Knife Fight

The Swords Project busts the music box with a blade.

"If so-and-so band slept with so-and-so band, and the tryst produced an illegitimate child, that child would be ____." Yeah, that tired old rock-article opener don't work on the Swords Project. If I were to get into real genealogy, it'd get sticky, replete with twice-removed cousins, stepchildren and paternity tests.

In an age of pigeonholing and prefab identities, the Swords have embarked on a project defined more by process than presence. Each of the six members is a headstrong, hardcore music geek armed with a massive record collection and heavy, sexy chops. They're the hometown antiheroes of rock stardom, which ultimately makes them a publicist's worst nightmare. The band operates as a true collaboration, writing all their songs together, each owning veto power that can kill a song before it ever sees the stage. It makes for dirty business when trying to compare the Swords to any other band.

Just as you can't pin down Godspeed or Mogwai, two bands they're most often compared to, you can't put a label on the Swords' sound. They're concerned more with their musical aesthetic than their commercial packaging. Put them in a box and they'll use their blades to bust out.

The Swords have built their sound from the ground up.
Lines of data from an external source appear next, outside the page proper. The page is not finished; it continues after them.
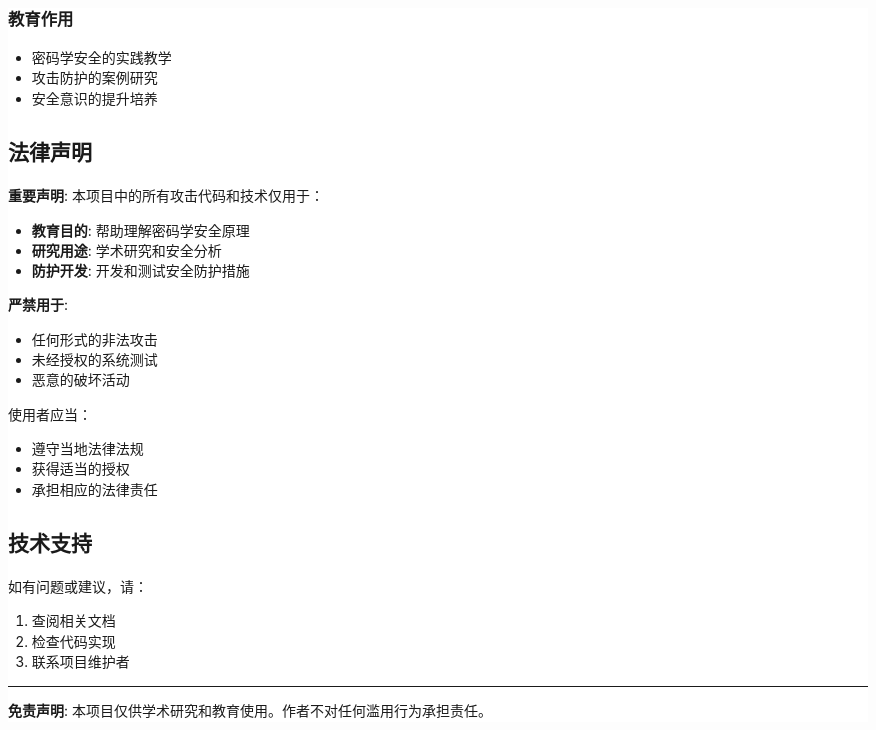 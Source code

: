 ### 教育作用
- 密码学安全的实践教学
- 攻击防护的案例研究
- 安全意识的提升培养

## 法律声明

**重要声明**: 本项目中的所有攻击代码和技术仅用于：
- **教育目的**: 帮助理解密码学安全原理
- **研究用途**: 学术研究和安全分析
- **防护开发**: 开发和测试安全防护措施

**严禁用于**:
- 任何形式的非法攻击
- 未经授权的系统测试
- 恶意的破坏活动

使用者应当：
- 遵守当地法律法规
- 获得适当的授权
- 承担相应的法律责任

## 技术支持

如有问题或建议，请：
1. 查阅相关文档
2. 检查代码实现
3. 联系项目维护者

---

**免责声明**: 本项目仅供学术研究和教育使用。作者不对任何滥用行为承担责任。
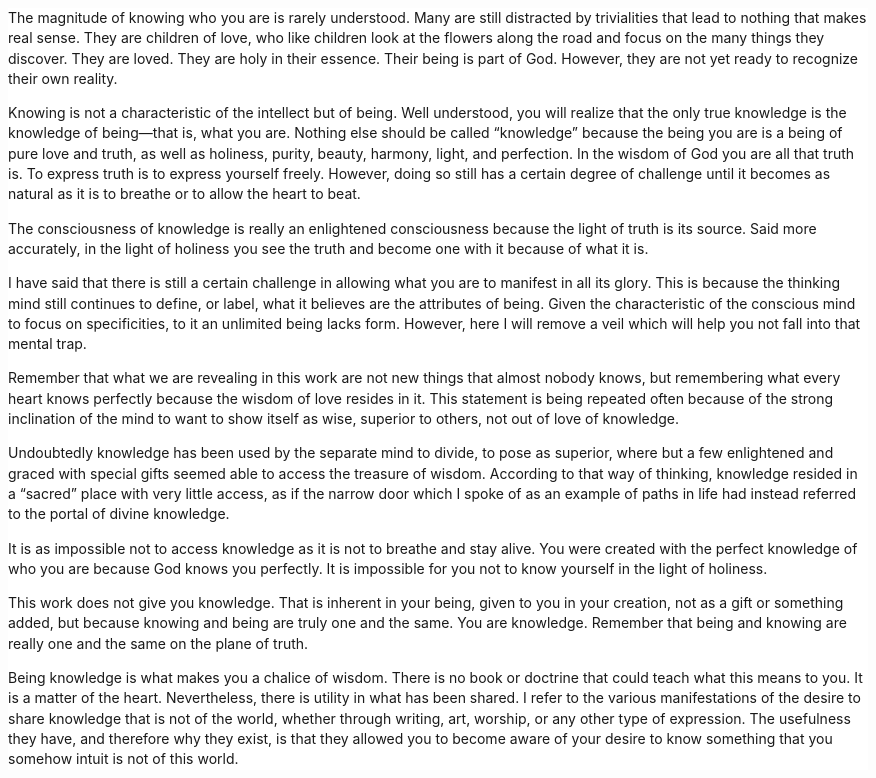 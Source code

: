 The magnitude of knowing who you are is rarely understood. Many are still
distracted by trivialities that lead to nothing that makes real sense. They are
children of love, who like children look at the flowers along the road and
focus on the many things they discover. They are loved. They are holy in their
essence. Their being is part of God. However, they are not yet ready to
recognize their own reality.

Knowing is not a characteristic of the intellect but of being. Well understood,
you will realize that the only true knowledge is the knowledge of being—that
is, what you are. Nothing else should be called “knowledge” because the being
you are is a being of pure love and truth, as well as holiness, purity, beauty,
harmony, light, and perfection. In the wisdom of God you are all that truth is.
To express truth is to express yourself freely. However, doing so still has a
certain degree of challenge until it becomes as natural as it is to breathe or
to allow the heart to beat.

The consciousness of knowledge is really an enlightened consciousness because
the light of truth is its source. Said more accurately, in the light of
holiness you see the truth and become one with it because of what it is.

I have said that there is still a certain challenge in allowing what you are to
manifest in all its glory. This is because the thinking mind still continues to
define, or label, what it believes are the attributes of being. Given the
characteristic of the conscious mind to focus on specificities, to it an
unlimited being lacks form. However, here I will remove a veil which will help
you not fall into that mental trap.

Remember that what we are revealing in this work are not new things that almost
nobody knows, but remembering what every heart knows perfectly because the
wisdom of love resides in it. This statement is being repeated often because of
the strong inclination of the mind to want to show itself as wise, superior to
others, not out of love of knowledge.

Undoubtedly knowledge has been used by the separate mind to divide, to pose as
superior, where but a few enlightened and graced with special gifts seemed able
to access the treasure of wisdom. According to that way of thinking, knowledge
resided in a “sacred” place with very little access, as if the narrow door
which I spoke of as an example of paths in life had instead referred to the
portal of divine knowledge.

It is as impossible not to access knowledge as it is not to breathe and stay
alive. You were created with the perfect knowledge of who you are because God
knows you perfectly. It is impossible for you not to know yourself in the light
of holiness.

This work does not give you knowledge. That is inherent in your being, given to
you in your creation, not as a gift or something added, but because knowing
and being are truly one and the same. You are knowledge. Remember that being
and knowing are really one and the same on the plane of truth.

Being knowledge is what makes you a chalice of wisdom. There is no book or
doctrine that could teach what this means to you. It is a matter of the heart.
Nevertheless, there is utility in what has been shared. I refer to the various
manifestations of the desire to share knowledge that is not of the world,
whether through writing, art, worship, or any other type of expression. The
usefulness they have, and therefore why they exist, is that they allowed you to
become aware of your desire to know something that you somehow intuit is not
of this world.
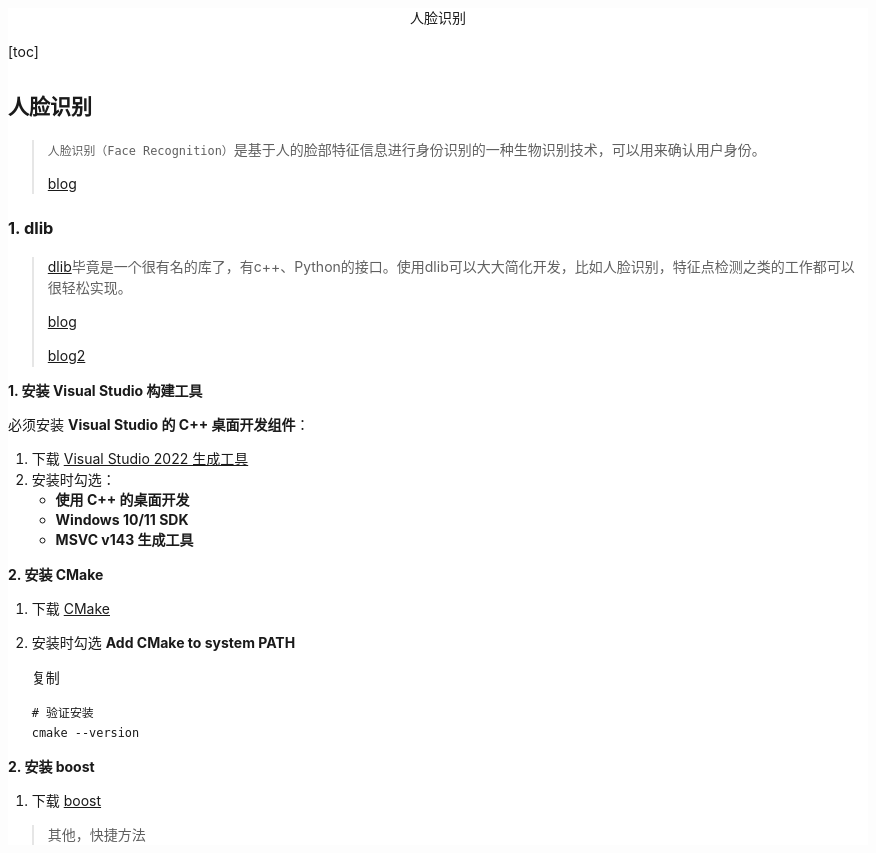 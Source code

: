 <center>人脸识别</center>



[toc]







## 人脸识别

> `人脸识别（Face Recognition）`是基于人的脸部特征信息进行身份识别的一种生物识别技术，可以用来确认用户身份。
>
> [blog](https://blog.csdn.net/qq_42589613/article/details/130941899)







### 1. dlib

> [dlib](https://dlib.net/)毕竟是一个很有名的库了，有c++、Python的接口。使用dlib可以大大简化开发，比如人脸识别，特征点检测之类的工作都可以很轻松实现。
>
> [blog](https://blog.csdn.net/insanity666/article/details/72235275)
>
> [blog2](https://blog.csdn.net/qq_41461684/article/details/122221158)

**1. 安装 Visual Studio 构建工具**

必须安装 **Visual Studio 的 C++ 桌面开发组件**：

1. 下载 [Visual Studio 2022 生成工具](https://visualstudio.microsoft.com/zh-hans/downloads/)
2. 安装时勾选：
   - **使用 C++ 的桌面开发**
   - **Windows 10/11 SDK**
   - **MSVC v143 生成工具**



**2. 安装 CMake**

1. 下载 [CMake](https://cmake.org/download/)

2. 安装时勾选 **Add CMake to system PATH**

   复制

   ```
   # 验证安装
   cmake --version
   ```



**2. 安装 boost**

1. 下载 [boost](https://www.boost.org/)



> 其他，快捷方法
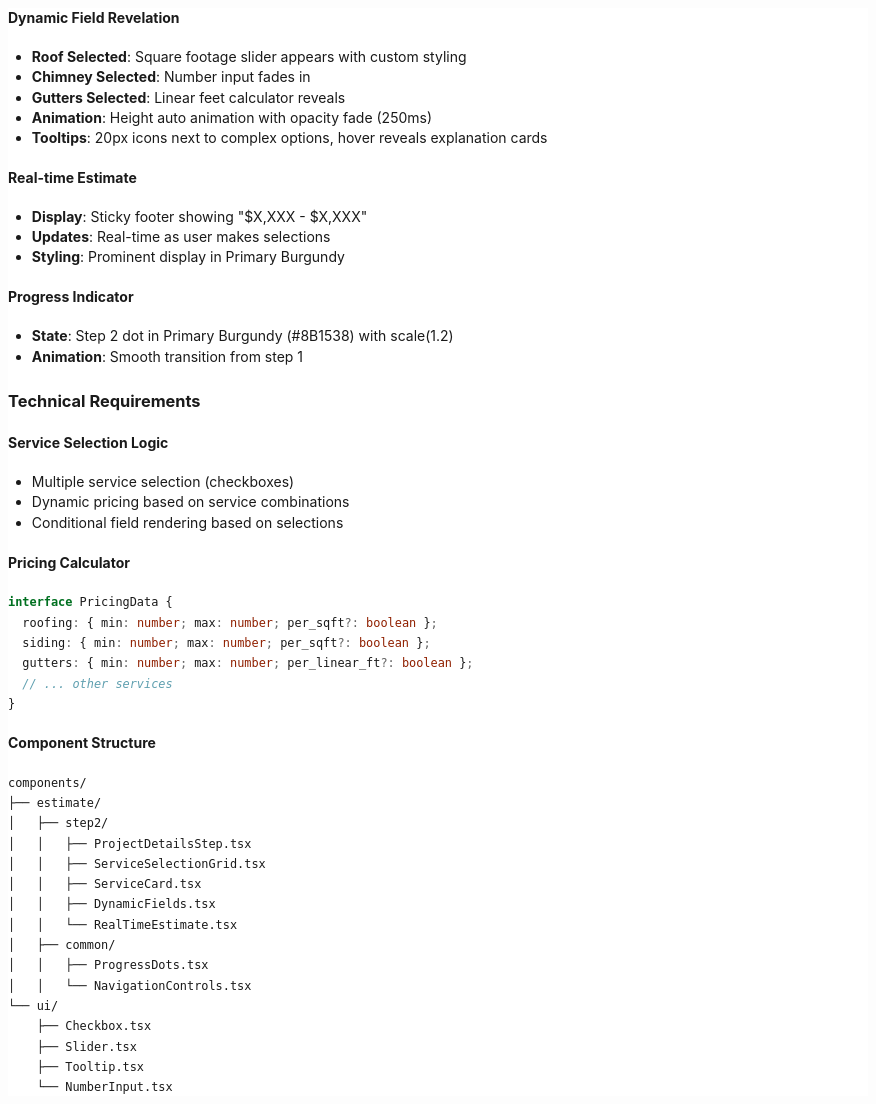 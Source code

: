 #### Dynamic Field Revelation
- **Roof Selected**: Square footage slider appears with custom styling
- **Chimney Selected**: Number input fades in
- **Gutters Selected**: Linear feet calculator reveals
- **Animation**: Height auto animation with opacity fade (250ms)
- **Tooltips**: 20px icons next to complex options, hover reveals explanation cards

#### Real-time Estimate
- **Display**: Sticky footer showing "$X,XXX - $X,XXX"
- **Updates**: Real-time as user makes selections
- **Styling**: Prominent display in Primary Burgundy

#### Progress Indicator
- **State**: Step 2 dot in Primary Burgundy (#8B1538) with scale(1.2)
- **Animation**: Smooth transition from step 1

### Technical Requirements

#### Service Selection Logic
- Multiple service selection (checkboxes)
- Dynamic pricing based on service combinations
- Conditional field rendering based on selections

#### Pricing Calculator
```typescript
interface PricingData {
  roofing: { min: number; max: number; per_sqft?: boolean };
  siding: { min: number; max: number; per_sqft?: boolean };
  gutters: { min: number; max: number; per_linear_ft?: boolean };
  // ... other services
}
```

#### Component Structure
```
components/
├── estimate/
│   ├── step2/
│   │   ├── ProjectDetailsStep.tsx
│   │   ├── ServiceSelectionGrid.tsx
│   │   ├── ServiceCard.tsx
│   │   ├── DynamicFields.tsx
│   │   └── RealTimeEstimate.tsx
│   ├── common/
│   │   ├── ProgressDots.tsx
│   │   └── NavigationControls.tsx
└── ui/
    ├── Checkbox.tsx
    ├── Slider.tsx
    ├── Tooltip.tsx
    └── NumberInput.tsx
```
It's a music with an architecture, resounding both plangent and whimsical, resembling something like an auditory version of a Frank Gehry building. The band feeds itself on self-criticism and exploration, and each of its members is passionately devoted to a common goal--or, as they call it, The Project.

Though the Swords have been at it for a long time, it wasn't until about three years ago that they moved from an abstract identity to their present concrete face. For years, they were a loose-knit bunch of players who came and went, but, as they began to seriously brandish their daggers, the band solidified with six permanent, fully equal members. After a show at the Knitting Factory in NYC, they were approached by Greg Glover, one of Brooklyn-based Arenarock's co-founders. Until then, the Swords had had pretty bad luck with labels, as no one seemed to know what to do with their sound.

For a couple of years they had pressed on as do-it-yourselfers, with Evan Railton (the Swords' head of electronics) footing most of the bill. They toured a lot, kept sight of the goal, but grew tired of sleeping on dog-hairy and cat-pissy floors. They talked further with Arenarock, were impressed by how sweet and genuine the label was, signed on, and were happy to finally have a home.

The instrumentation on Entertainment Is Over If You Want It, the debut album with their new label, is vast, blending electronics with both electric and acoustic instruments. Nowhere on the album do the Swords feel the need to champion any single sound in particular, which makes them all the more elusive. "If it's good, it's in. If it isn't, it's out," says Corey Ficken, the band's vocalist and bass player.

The record itself is a breathy wall of noise built with well-placed bricks. Each song has a structure that supports a specific theme and pathos, and each has its own narrative structure. Liza Reitz is the band's violiness, whose phrasing adds a Dvorák-like weight to the psychedel-licks of Jeff Gardner's and Ryan Stowe's guitars. Corey's bass playing is a melancholic tugboat, serving as the bridge between the band's deep melodic waters and the rhythmic foundation laid by drummer Joey Ficken, Corey's brother. Railton peppers it all with electricity. The members' approaches vary, some coming from more formal music backgrounds and others having earned their chops in punk bands. The overall sound makes for a music impregnated by an era of post-rock ambiguity, where the players grant themselves the freedom to be inventive.

"We all grew up with a pretty authentic rock background and are respectful of the past," says Corey. "But as players of music now, we realize that rock, as it was, is over." Hence the album title.

It's a gutsy identity for a band to be relentlessly anti-nostalgic in an industry landscape where even indies are mining the past in search of the next pop hit. But the Swords' goal isn't merely to quit the day job. They want to create something new, play something beyond what they've already heard. The Swords have had time to think, time to figure out what they want to do and how they want to be perceived. There is no flash, no anthem rock, just solid, erudite music. Their passive-aggressive, collagelike style might be difficult to approach at first, but, like a new pair of shoes, once you break them in, you like them. Love them.